Roen had another question, but he held on to it a little longer to see if she would say more without prompting. When she did, he knew that waiting her out would always be the right thing to do. She needed time to collect her thoughts. He could give her that.

“Sometimes I want to,” she whispered. “I don’t, though. I haven’t since shortly after Jeremiah died. The urge to do it hasn’t passed entirely; I simply have more reasons to resist it.”

“What prompts the urge?”

Lily didn’t hesitate. “Loathing.”

“Of him?”

“Of myself.”

Roen wished he could make out her features, but she was turned away from the meager light from the stove, and her face was hidden in deep shadows. “Help me understand, Lily.” He found her cheek, brushed it with his fingertips. He was encouraged when she didn’t try to avoid his touch. “I want to understand.”

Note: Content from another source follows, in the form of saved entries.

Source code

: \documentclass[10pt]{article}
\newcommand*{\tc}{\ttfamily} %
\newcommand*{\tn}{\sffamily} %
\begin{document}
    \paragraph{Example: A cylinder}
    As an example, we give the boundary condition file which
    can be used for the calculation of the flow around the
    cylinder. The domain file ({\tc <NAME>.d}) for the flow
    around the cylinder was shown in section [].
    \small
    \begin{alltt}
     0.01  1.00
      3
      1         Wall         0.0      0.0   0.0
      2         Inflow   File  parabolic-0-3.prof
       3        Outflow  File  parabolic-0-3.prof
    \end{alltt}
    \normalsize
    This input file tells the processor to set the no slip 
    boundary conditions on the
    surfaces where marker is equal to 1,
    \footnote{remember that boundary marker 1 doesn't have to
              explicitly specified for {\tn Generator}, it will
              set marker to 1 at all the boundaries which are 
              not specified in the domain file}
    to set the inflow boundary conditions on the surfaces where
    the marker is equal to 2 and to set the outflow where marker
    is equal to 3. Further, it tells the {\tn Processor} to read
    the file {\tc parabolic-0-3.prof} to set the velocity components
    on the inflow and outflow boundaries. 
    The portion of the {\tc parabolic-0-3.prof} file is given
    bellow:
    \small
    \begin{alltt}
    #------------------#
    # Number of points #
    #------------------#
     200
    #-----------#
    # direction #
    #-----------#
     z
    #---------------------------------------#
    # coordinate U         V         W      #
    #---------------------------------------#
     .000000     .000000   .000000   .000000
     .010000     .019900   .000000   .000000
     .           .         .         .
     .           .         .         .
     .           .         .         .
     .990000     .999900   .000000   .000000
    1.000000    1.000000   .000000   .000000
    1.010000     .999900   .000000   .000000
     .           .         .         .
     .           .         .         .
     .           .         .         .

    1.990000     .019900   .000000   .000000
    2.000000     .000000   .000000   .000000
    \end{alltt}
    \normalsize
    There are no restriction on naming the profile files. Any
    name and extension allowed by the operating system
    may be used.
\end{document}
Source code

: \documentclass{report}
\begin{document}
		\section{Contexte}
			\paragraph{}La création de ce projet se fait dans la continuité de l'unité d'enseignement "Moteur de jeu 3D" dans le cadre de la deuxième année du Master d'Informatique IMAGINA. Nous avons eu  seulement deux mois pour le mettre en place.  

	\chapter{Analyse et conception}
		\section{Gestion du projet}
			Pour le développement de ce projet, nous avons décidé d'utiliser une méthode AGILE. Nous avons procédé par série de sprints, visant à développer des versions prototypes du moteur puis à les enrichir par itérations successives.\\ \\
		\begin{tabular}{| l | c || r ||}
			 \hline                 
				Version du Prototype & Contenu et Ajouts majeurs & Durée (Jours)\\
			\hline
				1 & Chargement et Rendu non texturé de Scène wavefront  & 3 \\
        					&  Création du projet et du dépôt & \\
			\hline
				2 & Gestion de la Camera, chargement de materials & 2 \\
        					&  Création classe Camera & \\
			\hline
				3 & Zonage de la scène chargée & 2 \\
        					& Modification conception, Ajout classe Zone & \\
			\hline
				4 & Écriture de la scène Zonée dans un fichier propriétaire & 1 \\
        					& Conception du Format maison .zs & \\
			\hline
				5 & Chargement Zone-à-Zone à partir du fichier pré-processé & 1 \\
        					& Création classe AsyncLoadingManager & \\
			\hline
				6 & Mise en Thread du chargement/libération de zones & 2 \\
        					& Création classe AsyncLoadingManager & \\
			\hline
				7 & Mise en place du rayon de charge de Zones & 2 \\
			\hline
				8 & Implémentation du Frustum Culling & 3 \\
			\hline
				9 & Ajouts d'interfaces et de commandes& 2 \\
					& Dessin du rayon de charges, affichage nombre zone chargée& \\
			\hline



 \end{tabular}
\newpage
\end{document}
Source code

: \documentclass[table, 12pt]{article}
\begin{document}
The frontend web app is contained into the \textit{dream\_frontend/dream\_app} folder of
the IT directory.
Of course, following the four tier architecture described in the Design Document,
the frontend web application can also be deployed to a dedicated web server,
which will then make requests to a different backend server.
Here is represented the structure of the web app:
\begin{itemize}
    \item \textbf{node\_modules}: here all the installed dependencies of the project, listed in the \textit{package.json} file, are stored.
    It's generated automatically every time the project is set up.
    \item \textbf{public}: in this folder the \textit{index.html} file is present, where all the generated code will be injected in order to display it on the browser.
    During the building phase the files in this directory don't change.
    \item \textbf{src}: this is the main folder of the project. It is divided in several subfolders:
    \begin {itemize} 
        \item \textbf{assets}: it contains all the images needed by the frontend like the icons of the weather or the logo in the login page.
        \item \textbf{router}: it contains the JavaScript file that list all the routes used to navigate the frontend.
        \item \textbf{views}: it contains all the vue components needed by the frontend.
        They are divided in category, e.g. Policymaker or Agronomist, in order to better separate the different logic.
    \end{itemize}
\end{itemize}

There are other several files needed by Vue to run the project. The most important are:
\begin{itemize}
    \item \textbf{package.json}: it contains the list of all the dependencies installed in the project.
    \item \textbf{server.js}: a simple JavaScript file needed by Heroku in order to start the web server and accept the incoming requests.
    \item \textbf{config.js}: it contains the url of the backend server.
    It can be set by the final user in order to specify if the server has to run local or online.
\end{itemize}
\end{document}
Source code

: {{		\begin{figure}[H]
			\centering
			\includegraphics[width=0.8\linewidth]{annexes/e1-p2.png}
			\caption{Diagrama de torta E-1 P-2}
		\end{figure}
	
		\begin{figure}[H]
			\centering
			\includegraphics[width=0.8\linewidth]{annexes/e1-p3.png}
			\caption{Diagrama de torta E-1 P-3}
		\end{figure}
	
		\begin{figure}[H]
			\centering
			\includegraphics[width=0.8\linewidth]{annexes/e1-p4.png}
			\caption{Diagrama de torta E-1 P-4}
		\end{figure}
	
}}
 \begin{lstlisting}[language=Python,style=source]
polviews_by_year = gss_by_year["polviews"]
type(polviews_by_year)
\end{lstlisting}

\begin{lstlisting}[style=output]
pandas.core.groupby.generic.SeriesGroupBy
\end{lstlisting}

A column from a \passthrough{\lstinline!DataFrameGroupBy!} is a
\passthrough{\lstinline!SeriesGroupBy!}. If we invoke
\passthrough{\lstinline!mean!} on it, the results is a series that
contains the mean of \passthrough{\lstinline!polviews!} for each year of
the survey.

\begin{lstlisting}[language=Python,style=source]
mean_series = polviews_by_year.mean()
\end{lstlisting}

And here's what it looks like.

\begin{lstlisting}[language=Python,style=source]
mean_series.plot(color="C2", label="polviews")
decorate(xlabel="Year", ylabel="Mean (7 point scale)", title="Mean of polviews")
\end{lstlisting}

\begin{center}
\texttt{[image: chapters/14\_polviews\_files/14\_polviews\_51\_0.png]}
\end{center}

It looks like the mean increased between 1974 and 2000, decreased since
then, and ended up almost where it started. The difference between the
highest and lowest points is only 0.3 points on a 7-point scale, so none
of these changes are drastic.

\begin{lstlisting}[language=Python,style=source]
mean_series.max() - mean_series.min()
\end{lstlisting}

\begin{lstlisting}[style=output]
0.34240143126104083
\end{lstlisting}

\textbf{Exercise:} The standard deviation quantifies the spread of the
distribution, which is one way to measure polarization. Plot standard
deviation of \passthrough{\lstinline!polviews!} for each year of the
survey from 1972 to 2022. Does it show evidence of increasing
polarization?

“Hmm. I believe you. You would be served better by speaking to Ridley. She helped me to see the truth of what I was doing. She told me that she’d seen women in my situation do similar things. You can’t imagine what it was like to know I wasn’t alone. Sometimes I thought I was going mad or eventhat I was already there. I would cut on myself and be mesmerized by the tiny beads of blood, and I would know relief. That’s what you need to understand, Roen. Pain, the kind I brought on myself, gave me relief. The bloodletting gave me relief.”

Roen nodded even though she couldn’t see him, even though he couldn’t grasp the totality of what she’d told him. She seemed to understand the reason for his silence because she unfolded her arms and reached for him. She took his hand in hers and squeezed gently.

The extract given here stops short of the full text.